## Work request
Check each line of the data below for the word "output". How many lines have it? Answer with the number alone.
---*---
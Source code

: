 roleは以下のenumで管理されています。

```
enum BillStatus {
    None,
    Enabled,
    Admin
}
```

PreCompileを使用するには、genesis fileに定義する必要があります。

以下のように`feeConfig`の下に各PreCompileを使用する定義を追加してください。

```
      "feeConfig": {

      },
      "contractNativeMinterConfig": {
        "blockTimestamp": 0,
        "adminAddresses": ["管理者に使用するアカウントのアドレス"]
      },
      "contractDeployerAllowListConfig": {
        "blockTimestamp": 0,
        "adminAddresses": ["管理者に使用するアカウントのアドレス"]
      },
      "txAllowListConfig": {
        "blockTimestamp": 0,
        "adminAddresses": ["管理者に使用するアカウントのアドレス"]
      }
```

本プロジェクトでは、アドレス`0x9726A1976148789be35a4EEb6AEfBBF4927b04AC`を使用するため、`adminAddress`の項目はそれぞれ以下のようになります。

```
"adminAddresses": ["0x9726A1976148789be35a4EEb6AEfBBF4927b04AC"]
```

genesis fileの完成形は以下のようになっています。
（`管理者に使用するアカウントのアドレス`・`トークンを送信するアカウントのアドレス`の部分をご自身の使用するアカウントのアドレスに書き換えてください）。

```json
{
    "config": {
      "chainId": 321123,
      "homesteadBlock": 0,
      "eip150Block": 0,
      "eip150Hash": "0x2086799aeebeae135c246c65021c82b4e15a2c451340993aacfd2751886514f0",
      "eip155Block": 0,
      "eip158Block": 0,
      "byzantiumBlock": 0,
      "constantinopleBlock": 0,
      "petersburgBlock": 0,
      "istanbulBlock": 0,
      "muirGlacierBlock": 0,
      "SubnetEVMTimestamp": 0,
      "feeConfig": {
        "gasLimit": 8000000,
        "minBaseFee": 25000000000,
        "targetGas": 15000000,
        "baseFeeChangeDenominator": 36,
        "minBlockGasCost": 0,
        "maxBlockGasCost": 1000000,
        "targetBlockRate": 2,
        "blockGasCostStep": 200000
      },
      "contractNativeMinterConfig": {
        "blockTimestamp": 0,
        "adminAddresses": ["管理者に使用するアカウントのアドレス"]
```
---*---
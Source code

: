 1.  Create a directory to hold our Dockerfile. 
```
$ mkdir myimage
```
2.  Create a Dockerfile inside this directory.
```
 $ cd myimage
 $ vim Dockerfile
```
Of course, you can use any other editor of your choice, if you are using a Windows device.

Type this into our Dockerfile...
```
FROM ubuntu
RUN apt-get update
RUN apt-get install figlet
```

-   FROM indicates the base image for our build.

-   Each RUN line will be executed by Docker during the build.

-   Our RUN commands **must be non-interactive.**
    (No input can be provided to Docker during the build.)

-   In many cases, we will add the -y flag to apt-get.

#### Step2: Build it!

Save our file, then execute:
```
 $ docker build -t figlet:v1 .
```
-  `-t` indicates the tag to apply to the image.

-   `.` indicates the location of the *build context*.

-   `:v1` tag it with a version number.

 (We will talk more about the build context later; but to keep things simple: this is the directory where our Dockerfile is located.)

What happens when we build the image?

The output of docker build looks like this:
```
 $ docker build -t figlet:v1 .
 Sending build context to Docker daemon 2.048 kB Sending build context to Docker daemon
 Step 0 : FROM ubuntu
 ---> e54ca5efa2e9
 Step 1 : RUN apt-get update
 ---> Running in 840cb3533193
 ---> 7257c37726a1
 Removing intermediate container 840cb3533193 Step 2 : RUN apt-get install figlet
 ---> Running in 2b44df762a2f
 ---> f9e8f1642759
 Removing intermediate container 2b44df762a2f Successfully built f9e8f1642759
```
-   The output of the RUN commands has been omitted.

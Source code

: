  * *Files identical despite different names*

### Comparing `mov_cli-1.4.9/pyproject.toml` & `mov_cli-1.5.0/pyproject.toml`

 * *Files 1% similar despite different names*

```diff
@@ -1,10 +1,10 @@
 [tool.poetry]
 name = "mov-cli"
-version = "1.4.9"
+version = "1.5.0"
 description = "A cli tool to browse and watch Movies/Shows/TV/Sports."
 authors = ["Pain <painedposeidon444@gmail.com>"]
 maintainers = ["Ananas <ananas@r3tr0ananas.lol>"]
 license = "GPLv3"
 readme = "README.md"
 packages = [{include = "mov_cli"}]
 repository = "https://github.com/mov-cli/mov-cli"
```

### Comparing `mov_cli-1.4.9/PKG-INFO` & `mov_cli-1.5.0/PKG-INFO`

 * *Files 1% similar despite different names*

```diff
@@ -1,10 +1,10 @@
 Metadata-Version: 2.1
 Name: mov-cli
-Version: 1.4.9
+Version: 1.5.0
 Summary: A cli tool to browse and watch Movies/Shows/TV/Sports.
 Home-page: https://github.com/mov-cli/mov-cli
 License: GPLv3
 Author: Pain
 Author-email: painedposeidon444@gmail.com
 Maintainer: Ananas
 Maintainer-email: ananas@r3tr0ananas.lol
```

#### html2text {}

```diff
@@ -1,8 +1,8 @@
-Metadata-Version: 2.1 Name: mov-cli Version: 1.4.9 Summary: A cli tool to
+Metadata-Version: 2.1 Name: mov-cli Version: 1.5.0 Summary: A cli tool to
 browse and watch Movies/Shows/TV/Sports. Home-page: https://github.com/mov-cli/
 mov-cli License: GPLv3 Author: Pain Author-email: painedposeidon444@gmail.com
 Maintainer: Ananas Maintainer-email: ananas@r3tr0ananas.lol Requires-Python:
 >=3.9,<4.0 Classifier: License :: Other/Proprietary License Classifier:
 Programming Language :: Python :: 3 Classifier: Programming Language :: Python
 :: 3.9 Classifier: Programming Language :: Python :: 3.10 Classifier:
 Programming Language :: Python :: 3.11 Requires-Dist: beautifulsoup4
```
---*---
## Exercise solution
2